Any fun party theme can be a fun dog party theme. Think tropical, retro, costume, singles, kids and dogs, Americana, western etc. A theme picnic gets everybody in the silly spirit before they even set foot at your event.

Guest List
Invite dogs who already know each other. Consider neighborhood dogs, buddies from obedience training classes, pals from the dog park, friend’s dogs, family member’s dogs, and littermates. Try to keep your list to no more that 6 or 8 dogs; that will make it easier to control. Avoid inviting dog-aggressive and food-aggressive dogs; one bully dog can ruin the fun for everyone. Remember that breed is not always an indication of temperament. An aggressive Chihuahua can ruin the party just as easily as an aggressive dog that is known to be a “bully breed.”

Let them Get comfortable
Plan your event in advance and set up chances for the dogs to hang out prior. Think about inviting your whole guest list to the dog park a couple of times beforehand. By the date of your picnic, they’ll be running like their own pack.

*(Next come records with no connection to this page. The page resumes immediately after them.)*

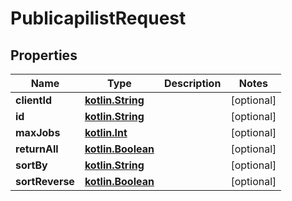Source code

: # PublicapilistRequest

## Properties
Name | Type | Description | Notes
------------ | ------------- | ------------- | -------------
**clientId** | [**kotlin.String**](.md) |  |  [optional]
**id** | [**kotlin.String**](.md) |  |  [optional]
**maxJobs** | [**kotlin.Int**](.md) |  |  [optional]
**returnAll** | [**kotlin.Boolean**](.md) |  |  [optional]
**sortBy** | [**kotlin.String**](.md) |  |  [optional]
**sortReverse** | [**kotlin.Boolean**](.md) |  |  [optional]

Call your local park and see if you can hold a small event there. Most parks allow dogs on leashes. On-leash dog picnics allow for an easy-going, well controlled time. Otherwise, any fenced-in area will do for an off-leash picnic. If you want to have the picnic in your own fenced in yard, keep in mind that your dog might be territorial when it comes to his own yard. Pre-plan spaced-out times for your guests to arrive so your dog is not barraged by a ton of dogs in his yard at the same time.

Handmade invitations are fun and easy to put together. Be sure to mention how long you plan for your picnic to last so you don’t have to play host for longer than you intended. A few hours is sufficient to wear out your dogs and have tons of fun. A cute idea to spice up your invitations is to include Milkbone biscuits with each invite. Snag a box of biscuits, roll each invitation (picture how many schools roll their diplomas and tie them with a ribbon) and tie a bow around each invitation and a biscuit.

Dog-Friendly Snacks
Think along the lines of people-picnic food. Plain grilled chicken or turkey dogs make great snacks for the dogs. Mention on your invitations that food will be provided, or ask that each guest brings a dog-friendly snack for everyone. Have each guest bring a bowl for their dog, or provide enough bowls for all the dogs, and feed them all at once. Have each dog sit and wait to be fed and have each owner fill their dog’s bowl at the same time. This will help you side-step food aggression.

Make sure you supply plenty of water. Your dogs will be running around and playing until they are worn-out. They will probably drink more water than usual. It is a good idea to have a couple of big buckets full of water next to an outdoor hose so you can keep them full. Also provide plenty of shade. If there aren’t trees where you plan on having your picnic, bring beach umbrellas, or just string a tapestry or sheet between some tent poles—anything to let the dogs get out of the sun when they get hot.

Party Favors
Supply plenty of sturdy toys for the dogs to play with. Find lots of different toys and let each dog pick one to take home. You can also purchase a big bag of treats or rawhides and give each dog a take-home snack as they leave.

I hope you enjoy your dog picnic! Hurry up and plan one—summer’s almost over already!